Haramları, büyük günah ve küçük günah diye ikiye ayırmışlar ise de, küçük günahlardan da, büyük günah gibi kaçınmak, hiçbir günahı küçümsememek gerekdir. Çünkü, Allahü teâlâ, intikâm alıcıdır ve ganîdir. İstediğini yapmakta hiç kimseden çekinmez. Gazabını, düşmanlığını günahlar içinde gizlemişdir. Küçük sanılan bir günah, intikâmına, gadabına sebeb olabilir.

Küfürden ve bid’atten başka günahlar ikiye ayrılır: Birinci kısım, Allahü teâlâ ile kul arasında olan günahlardır. İçki içmek, namaz kılmamak gibi. Bu günahların, büyüğünden ve küçüğünden, çok sakınmalıdır. Resûlullah “aleyhisselâm” buyurdu ki: “Bir zerrecik (yani çok az) bir günahtan kaçınmak, bütün cin ve insanların ibâdetleri toplamından daha iyidir”.
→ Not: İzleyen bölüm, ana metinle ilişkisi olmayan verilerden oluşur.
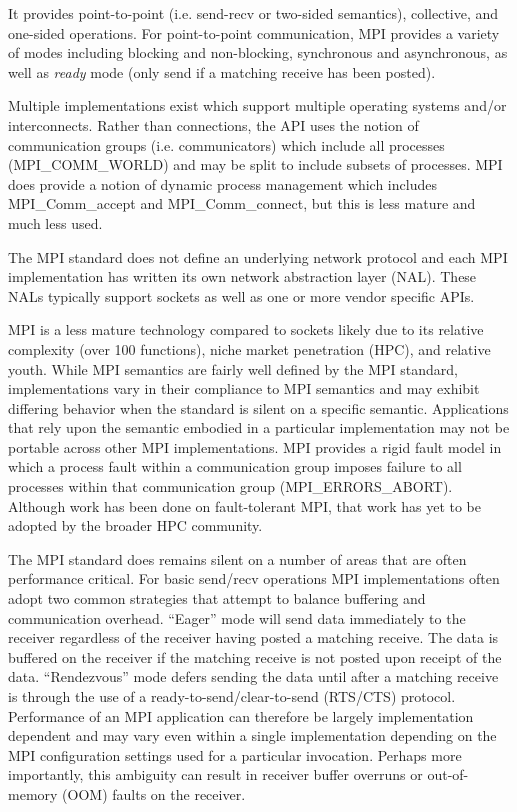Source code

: It provides point-to-point (i.e. send-recv or two-sided semantics), collective, and
one-sided operations. For point-to-point communication, MPI provides a variety of modes
including blocking and non-blocking, synchronous and asynchronous, as well as \emph{ready}
mode (only send if a matching receive has been posted).

Multiple implementations exist\cite{ompi, mpich2, mvapich, intel-mpi, platform-mpi}
which support multiple operating systems and/or interconnects.  Rather than connections,
the API uses the notion of communication groups (i.e.  communicators) which include all
processes (MPI\_COMM\_WORLD) and may be split to include subsets of processes. MPI does
provide a notion of dynamic process management which includes MPI\_Comm\_accept and
MPI\_Comm\_connect, but this is less mature and much less used.

The MPI standard does not define an underlying network protocol and each MPI
implementation has written its own network abstraction layer (NAL). These NALs typically
support sockets as well as one or more vendor specific APIs.

MPI is a less mature technology compared to sockets likely due to its
relative complexity (over 100 functions), niche market penetration
(HPC), and relative youth. While MPI semantics are fairly well defined
by the MPI standard, implementations vary in their compliance to MPI
semantics and may exhibit differing behavior when the standard is
silent on a specific semantic. Applications that rely upon the
semantic embodied in a particular implementation may not be portable
across other MPI implementations. MPI provides a rigid fault model in
which a process fault within a communication group imposes failure to
all processes within that communication group
(MPI\_ERRORS\_ABORT). Although work has been done on fault-tolerant
MPI\cite{ft-mpi, mpi-ft}, that work has yet to be adopted by the
broader HPC community. 

The MPI standard does remains silent on a number of areas that are
often performance critical. For basic send/recv operations MPI
implementations often adopt two common strategies that attempt to
balance buffering and communication overhead. ``Eager'' mode will send
data immediately to the receiver regardless of the receiver having
posted a matching receive. The data is buffered on the receiver if the
matching receive is not posted upon receipt of the
data. ``Rendezvous'' mode defers sending the data until after a
matching receive is through the use of a ready-to-send/clear-to-send
(RTS/CTS) protocol. Performance of an MPI application can therefore be
largely implementation dependent and may vary even within a single
implementation depending on the MPI configuration settings used for a
particular invocation. Perhaps more importantly, this ambiguity can
result in receiver buffer overruns or out-of-memory (OOM) faults on
the receiver. 

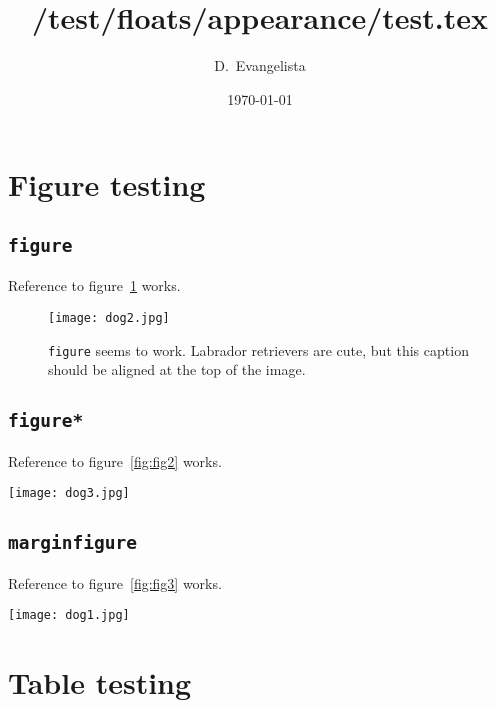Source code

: \documentclass{article}
\title{/test/floats/appearance/test.tex}
\author{D.~Evangelista}
\date{\today}
\begin{document}
\maketitle

\section{Figure testing}
\subsection{\texttt{figure}}
Reference to figure~\ref{fig:fig1} works.
\begin{figure}[h]
\begin{center}
\texttt{[image: dog2.jpg]}
\end{center}
\caption{\texttt{figure} seems to work. Labrador retrievers are cute, but this caption should be aligned at the top of the image.}
\label{fig:fig1}
\end{figure}

\subsection{\texttt{figure*}}
Reference to figure~\ref{fig:fig2} works.
\begin{figure*}[h]
\begin{center}
\texttt{[image: dog3.jpg]}
\end{center}
\caption{\texttt{figure*} also seems to work, but the width is not as wide as expected when using textwidth or columnwidth? hmmm.}
\label{fig:fig2}
\end{figure*}

\subsection{\texttt{marginfigure}}
Reference to figure~\ref{fig:fig3} works.
\begin{marginfigure}
\begin{center}
\texttt{[image: dog1.jpg]}
\end{center}
\caption{\texttt{marginfigure} here. Puppies are cute.}
\label{fig:fig3}
\end{marginfigure}

\clearpage
\section{Table testing}
\end{document}
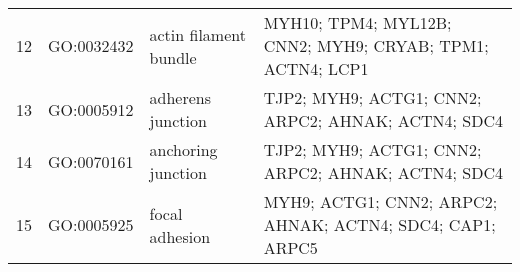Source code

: \documentclass[10pt,letterpaper]{article}
\begin{document}
\begin{table}[!hp]
\begin{adjustwidth}{-.5in}{0in}
\begin{tabular}{|c|c|p{1.5in}|p{4in}|}
12 & GO:0032432 & actin filament bundle & \footnotesize{MYH10; TPM4; MYL12B; CNN2; MYH9; CRYAB; TPM1; ACTN4; LCP1} \\
13 & GO:0005912 & adherens junction & \footnotesize{TJP2; MYH9; ACTG1; CNN2; ARPC2; AHNAK; ACTN4; SDC4} \\
14 & GO:0070161 & anchoring junction & \footnotesize{TJP2; MYH9; ACTG1; CNN2; ARPC2; AHNAK; ACTN4; SDC4} \\
15 & GO:0005925 & focal adhesion & \footnotesize{MYH9; ACTG1; CNN2; ARPC2; AHNAK; ACTN4; SDC4; CAP1; ARPC5} \\
\hline
\end{tabular}
\end{adjustwidth}
  \end{table}
\end{document}

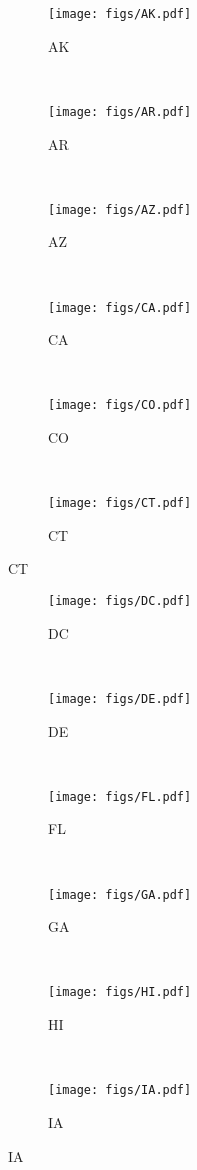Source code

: \begin{figure}[tp]
	 \centering
	 \begin{subfigure}[b]{0.49\textwidth}
	 \centering
	 \texttt{[image: figs/AK.pdf]}
	 \caption{ AK }
	 \end{subfigure}
	 ~
	 \begin{subfigure}[b]{0.49\textwidth}
	 \centering
	 \texttt{[image: figs/AR.pdf]}
	 \caption{ AR }
	 \end{subfigure}
	 ~
	 \begin{subfigure}[b]{0.49\textwidth}
	 \centering
	 \texttt{[image: figs/AZ.pdf]}
	 \caption{ AZ }
	 \end{subfigure}
	 ~
	 \begin{subfigure}[b]{0.49\textwidth}
	 \centering
	 \texttt{[image: figs/CA.pdf]}
	 \caption{ CA }
	 \end{subfigure}
	 ~
	 \begin{subfigure}[b]{0.49\textwidth}
	 \centering
	 \texttt{[image: figs/CO.pdf]}
	 \caption{ CO }
	 \end{subfigure}
	 ~
	 \begin{subfigure}[b]{0.49\textwidth}
	 \centering
	 \texttt{[image: figs/CT.pdf]}
	 \caption{ CT }
	 \end{subfigure}
\end{figure}
\begin{figure}[tp]
	 \centering
	 \begin{subfigure}[b]{0.49\textwidth}
	 \centering
	 \texttt{[image: figs/DC.pdf]}
	 \caption{ DC }
	 \end{subfigure}
	 ~
	 \begin{subfigure}[b]{0.49\textwidth}
	 \centering
	 \texttt{[image: figs/DE.pdf]}
	 \caption{ DE }
	 \end{subfigure}
	 ~
	 \begin{subfigure}[b]{0.49\textwidth}
	 \centering
	 \texttt{[image: figs/FL.pdf]}
	 \caption{ FL }
	 \end{subfigure}
	 ~
	 \begin{subfigure}[b]{0.49\textwidth}
	 \centering
	 \texttt{[image: figs/GA.pdf]}
	 \caption{ GA }
	 \end{subfigure}
	 ~
	 \begin{subfigure}[b]{0.49\textwidth}
	 \centering
	 \texttt{[image: figs/HI.pdf]}
	 \caption{ HI }
	 \end{subfigure}
	 ~
	 \begin{subfigure}[b]{0.49\textwidth}
	 \centering
	 \texttt{[image: figs/IA.pdf]}
	 \caption{ IA }
	 \end{subfigure}
\end{figure}
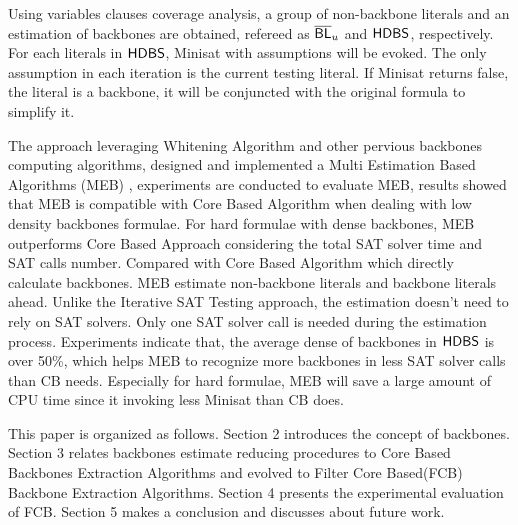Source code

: Using variables clauses coverage analysis, a group of non-backbone literals and an estimation of backbones are obtained, refereed as $\overline{\textsf{BL}}_u$ and $\textsf{HDBS}$, respectively. For each literals in $\textsf{HDBS}$, Minisat with assumptions will be evoked. The only assumption in each iteration is the current testing literal. If Minisat returns false, the literal is a backbone, it will be conjuncted with the original formula to simplify it.

The approach leveraging Whitening Algorithm and other pervious backbones computing algorithms, designed and implemented a Multi Estimation Based Algorithms (MEB) , experiments are conducted to evaluate MEB, results showed that MEB is compatible with Core Based Algorithm when dealing with low density backbones formulae. For hard formulae with dense backbones, MEB outperforms Core Based Approach considering the total SAT solver time and SAT calls number.
Compared with Core Based Algorithm which directly calculate backbones. MEB estimate non-backbone literals and backbone literals ahead.
Unlike the Iterative SAT Testing approach, the estimation doesn't need to rely on SAT solvers. Only one SAT solver call is needed during the estimation process.
Experiments indicate that, the average dense of backbones in $\textsf{HDBS}$ is over 50\%, which helps MEB to recognize more backbones in less SAT solver calls than CB needs. Especially for hard formulae, MEB will save a large amount of CPU time since it invoking less Minisat than CB does.

This paper is organized as follows.
Section 2 introduces the concept of backbones.
Section 3 relates backbones estimate reducing procedures to Core Based Backbones Extraction Algorithms and evolved to Filter Core Based(FCB) Backbone Extraction Algorithms.
Section 4 presents the experimental evaluation of FCB.
Section 5 makes a conclusion and discusses about future work.
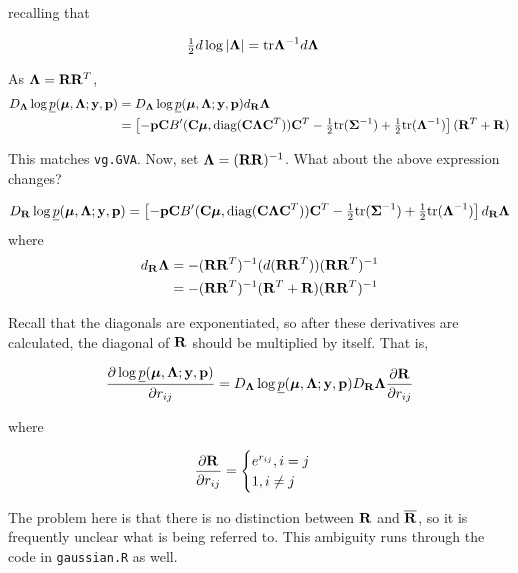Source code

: \documentclass{article}[12pt]
\newcommand{\mgc}[1]{{\color{blue}#1}}
\begin{document}
\noindent recalling that

\begin{align*}
	\tfrac{1}{2} d \log |{\boldsymbol \Lambda}| &= \text{tr} {\boldsymbol\Lambda}^{-1} d {\boldsymbol \Lambda}
\end{align*}

\noindent As ${\boldsymbol \Lambda} = {\bf R} {\bf R}^T$,
\begin{align*}
	D_{\boldsymbol \Lambda} \log \underline{p}({\boldsymbol \mu}, {\boldsymbol \Lambda}; {\bf y}, {\bf p}) &= D_{\boldsymbol \Lambda} \log \underline{p}({\boldsymbol \mu}, {\boldsymbol \Lambda}; {\bf y}, {\bf p}) d_{\bf R} {\boldsymbol \Lambda} \\
	&= \left [-{\bf p} {\bf C} B'({\bf C} {\boldsymbol \mu}, \text{diag}{({\bf C}{\boldsymbol\Lambda}{\bf C}^T)}) {\bf C}^T - \tfrac{1}{2} \text{tr}{({\boldsymbol\Sigma}^{-1})} + \tfrac{1}{2} \text{tr}{({\boldsymbol\Lambda}^{-1})}\right ] ({\bf R}^T + {\bf R})
\end{align*}

\noindent This matches \texttt{vg.GVA}. Now, set ${\boldsymbol \Lambda} = ({\bf R} {\bf R})^{-1}$. What about the
above expression changes?

\[
	D_{\bf R} \log \underline{p}({\boldsymbol \mu}, {\boldsymbol \Lambda}; {\bf y}, {\bf p}) = \left [ -{\bf p} {\bf C} B'({\bf C} {\boldsymbol \mu}, \text{diag}{({\bf C}{\boldsymbol\Lambda}{\bf C}^T)}) {\bf C}^T - \tfrac{1}{2} \text{tr}{({\boldsymbol\Sigma}^{-1})} + \tfrac{1}{2} \text{tr}{({\boldsymbol\Lambda}^{-1})} \right ] d_{\bf R} {\boldsymbol \Lambda}
\]
where
\begin{align*}
	d_{\bf R} {\boldsymbol \Lambda} &= -({\bf R} {\bf R}^T)^{-1} (d({\bf R} {\bf R}^T)) ({\bf R} {\bf R}^T)^{-1} \\
	&=-({\bf R} {\bf R}^T)^{-1} ({\bf R}^T + {\bf R}) ({\bf R} {\bf R}^T)^{-1} \\
\end{align*}

\noindent Recall that the diagonals are exponentiated, so after these derivatives are
calculated, the diagonal of ${\bf R}$ should be multiplied by itself. That is,

\[
	\frac{\partial \log \underline{p}({\boldsymbol \mu}, {\boldsymbol \Lambda}; {\bf y}, {\bf p})}{\partial r_{ij}} = D_{\boldsymbol \Lambda} \log \underline{p}({\boldsymbol \mu}, {\boldsymbol \Lambda}; {\bf y}, {\bf p}) D_{\bf R} {\boldsymbol \Lambda} \frac{\partial {\bf R}}{\partial r_{ij}}
\]

where

\[
	\frac{\partial {\bf R}}{\partial r_{ij}} =
	\begin{cases}
		e^{r_{ij}}, i = j \\
		1, i \ne j
	\end{cases}
\]

\mgc{The problem here is that there is no distinction between ${\bf R}$ and $\overline{{\bf R}}$, so it is frequently
unclear what is being referred to. This ambiguity runs through the code in \texttt{gaussian.R} as well.}
\end{document}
Günahların hepsi, Allahü teâlânın emrini yapmamak olduğundan, büyüktür. Fakat, bazısı, bazısına göre küçük görünür. Meselâ, yabancı kadına şehvetle bakmak, zinâ yapmaktan daha küçüktür. Bir küçük günahı yapmamak bütün cihânın nâfile ibâdetlerinden daha sevaptır. Çünkü, nâfile ibâdet yapmak farz değildir. Günahlardan kaçınmak ise, herkese farzdır. Büyük günahlardan kaçınabilmek için, başka çare yoksa, küçük günahı işlemek câiz olur.Her günahı yaptıktan sonra tövbe ve istigfâr etmek te farzdır. Her günahın tövbesi kabul olur.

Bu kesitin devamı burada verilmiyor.